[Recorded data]
╔══
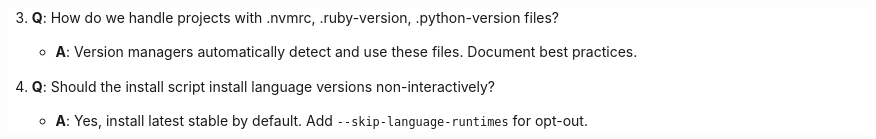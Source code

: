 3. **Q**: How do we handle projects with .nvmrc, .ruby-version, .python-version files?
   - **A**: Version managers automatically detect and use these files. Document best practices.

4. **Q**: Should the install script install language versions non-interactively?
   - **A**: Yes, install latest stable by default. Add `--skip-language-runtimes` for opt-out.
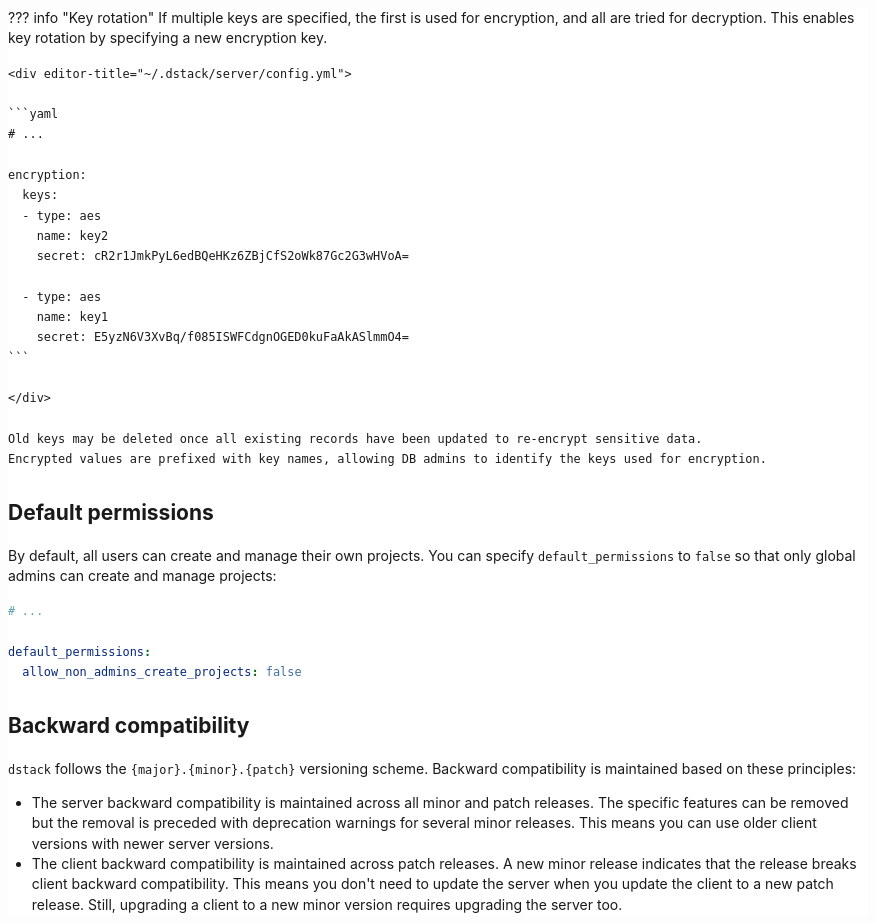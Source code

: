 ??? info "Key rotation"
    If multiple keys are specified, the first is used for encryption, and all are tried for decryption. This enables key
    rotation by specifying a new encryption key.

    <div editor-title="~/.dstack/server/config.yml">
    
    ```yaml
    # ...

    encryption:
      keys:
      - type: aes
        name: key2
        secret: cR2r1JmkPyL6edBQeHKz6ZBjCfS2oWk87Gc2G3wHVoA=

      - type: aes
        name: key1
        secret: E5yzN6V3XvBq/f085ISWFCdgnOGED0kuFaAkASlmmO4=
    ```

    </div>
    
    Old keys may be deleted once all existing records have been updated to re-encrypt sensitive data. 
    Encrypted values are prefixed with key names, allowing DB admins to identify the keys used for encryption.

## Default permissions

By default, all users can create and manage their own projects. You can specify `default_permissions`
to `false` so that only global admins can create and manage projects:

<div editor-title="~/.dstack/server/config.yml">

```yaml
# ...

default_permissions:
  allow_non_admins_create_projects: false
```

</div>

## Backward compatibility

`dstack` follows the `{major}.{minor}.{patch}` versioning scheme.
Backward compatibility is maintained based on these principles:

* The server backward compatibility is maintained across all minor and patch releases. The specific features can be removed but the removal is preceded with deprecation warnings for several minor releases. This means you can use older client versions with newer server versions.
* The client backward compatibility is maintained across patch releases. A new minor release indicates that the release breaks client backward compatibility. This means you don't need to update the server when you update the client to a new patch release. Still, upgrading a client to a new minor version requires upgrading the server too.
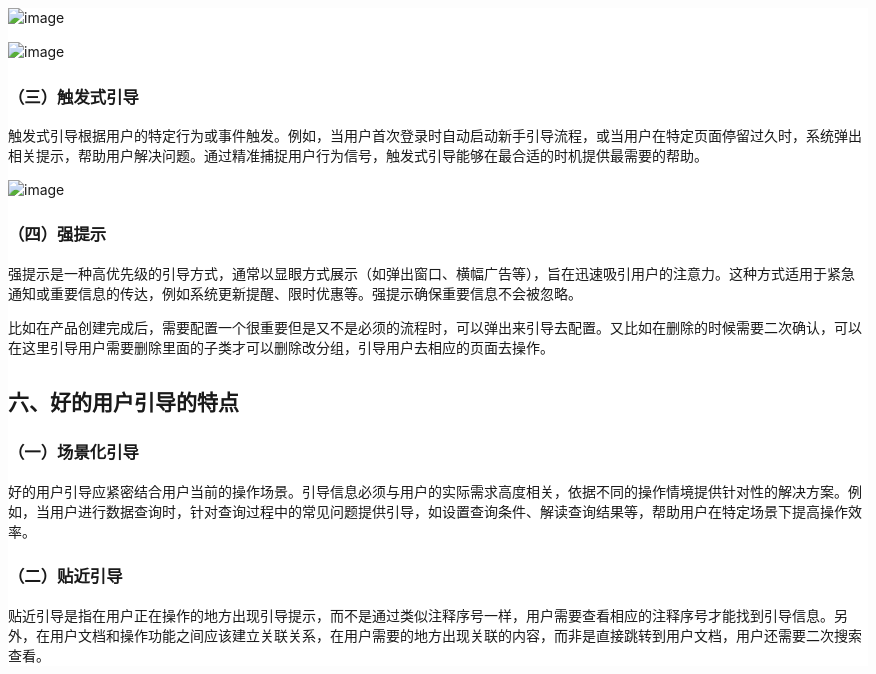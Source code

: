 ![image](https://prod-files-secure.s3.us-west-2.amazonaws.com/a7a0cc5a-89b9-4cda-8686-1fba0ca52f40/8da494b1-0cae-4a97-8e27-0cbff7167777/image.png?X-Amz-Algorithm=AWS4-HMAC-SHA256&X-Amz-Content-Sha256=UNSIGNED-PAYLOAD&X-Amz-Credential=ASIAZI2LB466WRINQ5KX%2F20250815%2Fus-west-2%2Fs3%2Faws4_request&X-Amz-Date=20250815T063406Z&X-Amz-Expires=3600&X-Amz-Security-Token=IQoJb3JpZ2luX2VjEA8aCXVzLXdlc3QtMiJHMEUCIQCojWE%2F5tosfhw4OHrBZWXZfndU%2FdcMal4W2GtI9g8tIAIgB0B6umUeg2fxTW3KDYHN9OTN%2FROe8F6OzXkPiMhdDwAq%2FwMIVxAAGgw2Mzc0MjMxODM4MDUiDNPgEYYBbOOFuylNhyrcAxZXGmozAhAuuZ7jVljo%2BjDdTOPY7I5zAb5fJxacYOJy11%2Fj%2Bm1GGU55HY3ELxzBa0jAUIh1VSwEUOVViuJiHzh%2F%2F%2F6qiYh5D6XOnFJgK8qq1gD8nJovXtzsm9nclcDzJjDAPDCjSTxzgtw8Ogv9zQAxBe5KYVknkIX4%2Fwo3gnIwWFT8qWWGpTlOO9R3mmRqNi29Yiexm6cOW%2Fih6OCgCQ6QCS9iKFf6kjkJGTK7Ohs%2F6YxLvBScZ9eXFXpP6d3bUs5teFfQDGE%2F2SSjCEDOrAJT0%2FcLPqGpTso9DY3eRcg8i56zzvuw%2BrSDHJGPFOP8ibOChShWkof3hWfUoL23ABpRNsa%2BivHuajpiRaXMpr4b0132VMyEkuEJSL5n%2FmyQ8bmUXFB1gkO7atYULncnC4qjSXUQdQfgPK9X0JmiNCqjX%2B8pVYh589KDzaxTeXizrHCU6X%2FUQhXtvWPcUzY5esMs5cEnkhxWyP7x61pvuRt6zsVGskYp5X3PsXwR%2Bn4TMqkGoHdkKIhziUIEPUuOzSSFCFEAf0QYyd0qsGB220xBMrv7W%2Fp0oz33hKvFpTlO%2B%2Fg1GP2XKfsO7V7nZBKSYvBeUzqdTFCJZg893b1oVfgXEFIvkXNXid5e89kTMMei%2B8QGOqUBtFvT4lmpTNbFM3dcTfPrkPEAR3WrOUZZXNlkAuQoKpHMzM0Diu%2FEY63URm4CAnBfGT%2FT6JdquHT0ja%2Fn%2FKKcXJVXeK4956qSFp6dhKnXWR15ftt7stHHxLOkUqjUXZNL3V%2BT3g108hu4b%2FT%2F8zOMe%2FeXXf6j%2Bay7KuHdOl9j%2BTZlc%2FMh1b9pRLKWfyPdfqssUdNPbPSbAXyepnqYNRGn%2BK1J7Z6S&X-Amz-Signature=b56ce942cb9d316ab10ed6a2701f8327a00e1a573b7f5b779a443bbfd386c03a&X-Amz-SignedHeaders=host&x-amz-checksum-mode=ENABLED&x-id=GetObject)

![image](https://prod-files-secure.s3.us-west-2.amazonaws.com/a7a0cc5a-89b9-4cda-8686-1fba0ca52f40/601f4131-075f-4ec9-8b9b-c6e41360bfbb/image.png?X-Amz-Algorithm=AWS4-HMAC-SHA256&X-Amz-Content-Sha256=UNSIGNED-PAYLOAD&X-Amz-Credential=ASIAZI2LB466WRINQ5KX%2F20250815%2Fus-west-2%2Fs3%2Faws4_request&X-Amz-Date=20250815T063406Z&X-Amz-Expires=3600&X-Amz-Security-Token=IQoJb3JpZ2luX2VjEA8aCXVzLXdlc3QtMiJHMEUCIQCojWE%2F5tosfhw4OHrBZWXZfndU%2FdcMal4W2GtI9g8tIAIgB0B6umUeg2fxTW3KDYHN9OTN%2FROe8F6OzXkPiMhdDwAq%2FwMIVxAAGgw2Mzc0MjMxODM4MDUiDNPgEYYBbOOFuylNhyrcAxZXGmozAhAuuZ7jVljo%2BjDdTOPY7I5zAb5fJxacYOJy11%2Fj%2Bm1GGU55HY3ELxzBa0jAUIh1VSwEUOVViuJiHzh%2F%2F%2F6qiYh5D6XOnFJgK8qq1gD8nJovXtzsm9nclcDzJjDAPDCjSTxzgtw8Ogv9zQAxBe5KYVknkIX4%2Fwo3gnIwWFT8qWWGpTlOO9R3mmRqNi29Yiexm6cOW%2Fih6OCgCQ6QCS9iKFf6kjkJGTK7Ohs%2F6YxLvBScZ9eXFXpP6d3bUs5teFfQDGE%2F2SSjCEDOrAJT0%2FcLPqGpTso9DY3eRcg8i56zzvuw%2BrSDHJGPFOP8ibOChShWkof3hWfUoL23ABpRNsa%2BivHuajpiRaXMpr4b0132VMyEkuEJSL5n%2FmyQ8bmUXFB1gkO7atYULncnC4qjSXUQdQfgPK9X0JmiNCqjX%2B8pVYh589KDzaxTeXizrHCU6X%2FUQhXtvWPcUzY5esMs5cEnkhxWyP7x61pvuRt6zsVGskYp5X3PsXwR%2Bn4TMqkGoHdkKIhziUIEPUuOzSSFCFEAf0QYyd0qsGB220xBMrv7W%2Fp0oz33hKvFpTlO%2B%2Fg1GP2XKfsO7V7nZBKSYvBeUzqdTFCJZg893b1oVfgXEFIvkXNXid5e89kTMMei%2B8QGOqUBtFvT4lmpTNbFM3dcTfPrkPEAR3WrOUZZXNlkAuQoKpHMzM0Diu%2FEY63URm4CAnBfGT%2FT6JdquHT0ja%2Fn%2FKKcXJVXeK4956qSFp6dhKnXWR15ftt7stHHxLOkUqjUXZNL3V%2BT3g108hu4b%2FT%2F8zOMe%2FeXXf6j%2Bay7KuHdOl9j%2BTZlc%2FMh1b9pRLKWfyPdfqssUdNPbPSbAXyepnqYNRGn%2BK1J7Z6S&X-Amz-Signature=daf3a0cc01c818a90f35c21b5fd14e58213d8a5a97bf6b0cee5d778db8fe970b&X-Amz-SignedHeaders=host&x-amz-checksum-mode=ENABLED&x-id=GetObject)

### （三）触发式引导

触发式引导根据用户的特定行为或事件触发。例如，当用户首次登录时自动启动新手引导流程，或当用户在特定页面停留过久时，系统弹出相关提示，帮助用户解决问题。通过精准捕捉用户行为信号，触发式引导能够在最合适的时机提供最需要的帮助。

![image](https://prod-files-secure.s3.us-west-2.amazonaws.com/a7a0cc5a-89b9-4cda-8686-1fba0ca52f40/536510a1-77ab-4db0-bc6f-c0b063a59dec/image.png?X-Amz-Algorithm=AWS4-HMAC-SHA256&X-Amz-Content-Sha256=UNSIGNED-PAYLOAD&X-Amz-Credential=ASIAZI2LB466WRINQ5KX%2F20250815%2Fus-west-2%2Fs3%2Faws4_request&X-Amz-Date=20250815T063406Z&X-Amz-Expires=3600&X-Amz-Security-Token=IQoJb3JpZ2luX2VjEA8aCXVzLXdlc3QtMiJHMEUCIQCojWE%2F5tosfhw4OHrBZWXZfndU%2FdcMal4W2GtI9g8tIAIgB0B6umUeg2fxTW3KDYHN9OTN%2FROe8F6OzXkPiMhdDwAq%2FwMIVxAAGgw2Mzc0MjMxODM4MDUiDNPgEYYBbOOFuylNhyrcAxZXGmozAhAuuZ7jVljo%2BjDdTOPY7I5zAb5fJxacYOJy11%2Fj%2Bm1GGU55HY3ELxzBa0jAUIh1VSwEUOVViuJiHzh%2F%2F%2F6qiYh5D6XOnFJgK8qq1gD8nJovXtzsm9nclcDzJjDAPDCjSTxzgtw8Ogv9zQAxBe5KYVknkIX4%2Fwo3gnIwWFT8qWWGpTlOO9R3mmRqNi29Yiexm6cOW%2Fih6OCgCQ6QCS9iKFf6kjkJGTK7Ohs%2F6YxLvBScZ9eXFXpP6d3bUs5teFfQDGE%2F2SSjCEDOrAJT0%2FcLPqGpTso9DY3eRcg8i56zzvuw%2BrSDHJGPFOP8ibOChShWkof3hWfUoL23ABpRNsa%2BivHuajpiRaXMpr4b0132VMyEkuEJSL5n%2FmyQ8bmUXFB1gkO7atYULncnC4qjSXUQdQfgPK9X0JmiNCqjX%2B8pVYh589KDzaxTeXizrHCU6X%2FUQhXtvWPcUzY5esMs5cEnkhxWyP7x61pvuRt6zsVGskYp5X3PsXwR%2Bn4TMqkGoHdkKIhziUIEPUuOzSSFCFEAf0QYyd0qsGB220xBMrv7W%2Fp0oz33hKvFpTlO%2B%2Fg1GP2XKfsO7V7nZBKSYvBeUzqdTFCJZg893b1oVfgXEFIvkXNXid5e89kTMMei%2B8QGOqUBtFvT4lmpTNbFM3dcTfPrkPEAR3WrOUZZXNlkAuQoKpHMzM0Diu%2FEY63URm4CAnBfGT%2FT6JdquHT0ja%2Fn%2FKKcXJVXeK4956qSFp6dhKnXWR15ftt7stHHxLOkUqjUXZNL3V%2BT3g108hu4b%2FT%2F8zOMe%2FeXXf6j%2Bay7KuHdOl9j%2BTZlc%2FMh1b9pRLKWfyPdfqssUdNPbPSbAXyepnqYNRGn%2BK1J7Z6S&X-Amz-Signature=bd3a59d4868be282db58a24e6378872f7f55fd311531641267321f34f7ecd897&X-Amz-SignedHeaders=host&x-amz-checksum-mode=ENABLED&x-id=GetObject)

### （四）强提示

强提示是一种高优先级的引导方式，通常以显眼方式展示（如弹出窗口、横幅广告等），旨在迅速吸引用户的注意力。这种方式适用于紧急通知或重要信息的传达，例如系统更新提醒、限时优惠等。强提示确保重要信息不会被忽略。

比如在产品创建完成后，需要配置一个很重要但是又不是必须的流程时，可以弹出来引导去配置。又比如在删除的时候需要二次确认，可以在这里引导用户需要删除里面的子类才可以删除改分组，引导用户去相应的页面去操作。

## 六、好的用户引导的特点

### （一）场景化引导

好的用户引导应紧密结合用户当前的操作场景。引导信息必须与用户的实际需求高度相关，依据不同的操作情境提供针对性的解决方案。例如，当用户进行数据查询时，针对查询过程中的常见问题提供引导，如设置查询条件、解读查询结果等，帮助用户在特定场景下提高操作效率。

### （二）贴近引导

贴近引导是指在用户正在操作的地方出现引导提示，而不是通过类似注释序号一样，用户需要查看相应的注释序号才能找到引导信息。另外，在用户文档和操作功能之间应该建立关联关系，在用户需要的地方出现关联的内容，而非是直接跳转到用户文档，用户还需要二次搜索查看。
╚══
• **EXERCISE DIRECTIONS**
Your task is to reproduce the entries above word for word, from the first line through the line with "If multiple keys", and please leave out any pictures.

• **RESULT OF THIS EXERCISE**
Source code

: 3. **Q**: How do we handle projects with .nvmrc, .ruby-version, .python-version files?
   - **A**: Version managers automatically detect and use these files. Document best practices.

4. **Q**: Should the install script install language versions non-interactively?
   - **A**: Yes, install latest stable by default. Add `--skip-language-runtimes` for opt-out.
Source code

: ??? info "Key rotation"
    If multiple keys are specified, the first is used for encryption, and all are tried for decryption. This enables key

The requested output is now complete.